Let me put it to you another way. In a county like Wake with 200 precincts, do you know how many people each campaign would need to cover every precinct with signs the night before the election? Does it make sense for each and every campaign to have so many people doing the exact same job as those in other campaigns? Or does it make more sense for some of those functions to be done in a more cost-effective (in terms of money and manpower) by a county Party that works for ALL Dems?

That's what looking at the big picture will do. And that's how people get to go from merely being a volunteer in an individual campaign to working on coordinated campaigns to being a member of the State Executive Committee who are in charge of the bigger picture.

And now to the regrettable handling of the harassment lawsuit. First off, the matter was handled internally - which is a requirement under state and federal laws. David Parker broke no state or federal law in how he handled that. So why were so many COS candidates as well as Dalton asking for him to be more transparent, and then when he was - they asked for his resignation? Could it be that they were being manipulated, first by the Republicans and then by their own paid political consultants - both of whom wanted to scramble the NCDP leadership at this crucial time?

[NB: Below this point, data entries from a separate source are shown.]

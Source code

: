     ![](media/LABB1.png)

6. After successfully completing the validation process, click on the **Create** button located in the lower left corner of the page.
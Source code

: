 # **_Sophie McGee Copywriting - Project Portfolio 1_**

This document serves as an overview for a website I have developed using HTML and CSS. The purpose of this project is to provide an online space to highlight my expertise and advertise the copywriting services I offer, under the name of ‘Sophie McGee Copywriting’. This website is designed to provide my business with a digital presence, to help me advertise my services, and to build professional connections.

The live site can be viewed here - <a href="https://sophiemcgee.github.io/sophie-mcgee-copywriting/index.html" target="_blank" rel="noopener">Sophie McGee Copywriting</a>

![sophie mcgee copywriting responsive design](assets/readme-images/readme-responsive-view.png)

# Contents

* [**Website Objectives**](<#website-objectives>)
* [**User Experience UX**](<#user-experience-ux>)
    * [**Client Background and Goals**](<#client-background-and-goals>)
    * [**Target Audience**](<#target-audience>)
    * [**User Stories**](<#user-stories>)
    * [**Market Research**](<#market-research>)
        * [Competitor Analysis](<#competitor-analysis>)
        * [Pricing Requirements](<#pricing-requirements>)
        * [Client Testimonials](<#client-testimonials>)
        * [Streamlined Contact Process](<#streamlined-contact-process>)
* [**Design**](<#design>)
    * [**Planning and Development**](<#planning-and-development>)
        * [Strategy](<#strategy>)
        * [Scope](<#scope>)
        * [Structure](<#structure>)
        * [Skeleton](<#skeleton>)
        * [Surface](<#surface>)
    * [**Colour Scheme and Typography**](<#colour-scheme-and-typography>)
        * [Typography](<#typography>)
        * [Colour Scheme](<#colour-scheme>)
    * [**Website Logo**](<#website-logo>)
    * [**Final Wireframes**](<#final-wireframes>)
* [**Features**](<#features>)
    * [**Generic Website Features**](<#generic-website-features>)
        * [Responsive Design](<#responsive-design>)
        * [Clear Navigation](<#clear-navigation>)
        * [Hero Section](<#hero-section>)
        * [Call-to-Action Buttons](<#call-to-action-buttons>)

And what of the alleged victim in this whole matter - the ex NCDP employee who was allegedly harassed by his employer? Well, the ED who resigned was able to collect full unemployment because the ESC determined that he did not in fact resign - he was given no choice but to resign, so in effect he was fired. But as it turns out - he was not fired for any good cause. Meaning ESC did an investigation of the claim, and they determined that Jay didn't do anything worthy of being fired for. And as Parker revealed during the press conference, Jay Parmalee didn't engage in any illegal conduct. Now as to why Adraidn might have felt like Jay was sexually harassing him, I have no idea. You'll have to ask him when the lawsuit comes to trial.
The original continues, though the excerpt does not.